Mr. Remington neither understands what civil disobedience means nor what the rule of law is.

I am running on the Libertarian Party ticket for Governor of Colorado and I enthusiastically support Rick Stanley's act of courage and civil disobedience to demonstrate that Denver's ordinance prohibiting guns is unconstitutional under both Colorado and Federal Constitutions.

Just because Denver's city council passes an ordinance does not make the ordinance either legal or moral. Even illegal laws passed by the U.S. Congress can and are successfully challenged by those who choose to "break the law" in order to make a test case.

If the Denver City Council decided by some corrupt majority that only Republican advertisements might be carried in the City of Denver, would our Democrat friend, Mr. Remington, support such a law or violate it by an act of civil disobedience by handing out pro-Democrat literature?

The Denver City Council illegally stepped on our Second Amendment rights. Mr. Stanley successfully demonstrated that the Denver courts are as vacuous as Mr. Remington's inane arguments.

Ralph Shnelvar,
Libertarian Candidate for Governor,
Boulder, CO

------------------------------------------------------------------------------------------

From John Gurley, Libertarian candidate for Sheriff in Mesa County 2002

Libertarians act at the Civic Center was anything but Civil Disobedience.

Editor,

In regard to Ted Remington's letter denigrating Libertarian Rick Stanley, what does Remington think of our Constitution?  That you can just pick and choose the parts you like or do not like? 

Mr. Stanley's courageous actions were a peaceful demonstration against an unconstitutional law.  The Second Amendment clearly states, "Shall not be infringed" and any law restricting this most important right needs to be repealed immediately. 

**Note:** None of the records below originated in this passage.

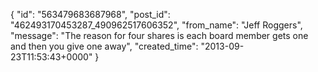  {
   "id": "563479683687968",
   "post_id": "462493170453287_490962517606352",
   "from_name": "Jeff Roggers",
   "message": "The reason for four shares is each board member gets one and then you give one away",
   "created_time": "2013-09-23T11:53:43+0000"
 }
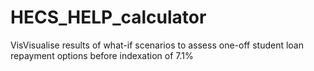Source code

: # HECS_HELP_calculator
VisVisualise results of what-if scenarios to assess one-off student loan repayment options before indexation of 7.1%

Gun control is always the first step for governments to enslave the people.

Sincerely,
John Gurley
Libertarian Party Candidate for Mesa County Sheriff

-----------------------------------------------------------------------------------------

Re: Ted Remington's letter, "Libertarian's action at Civic Center was anything but civil disobedience"

Mr. Remington obviously knows nothing about the Civil Rights movement of the '60s. Rick Stanley's protest was called Civil Disobedience because that's what it was. He disobeyed an unconstitutional "law" to bring injustice to light. Now everyone can see that Denver has passed a "law" that violates both the U.S. and Colorado constitutions.

Denver has a street named Martin Luther King Blvd to honor an American hero who gave his life for the cause of liberty and justice for all. How many unjust laws did the good Reverend break before he was murdered? How much better off are we, today, because he and others like him would not meekly submit to blatant injustice masquerading as "law"?

The only place Rick Stanley is going to hie himself off to is the U.S. Senate. The Libertarians, the disaffected voters, the unaffiliated, and everyone else who wants truth and justice are going to put him there.

I suggest you and your kind start looking around for a nice socialist country to move to. This is the USA. Our supreme law is the Constitution. Many brave Americans have died defending it. Love it or leave it, Mr. Remington.

Michael T. McKinzie
Evergreen
(Outreach Director, Libertarian Party of Colorado)

-----------------------------------------------------------------------------------------

This is in regards to the letter that Ted Remington wrote.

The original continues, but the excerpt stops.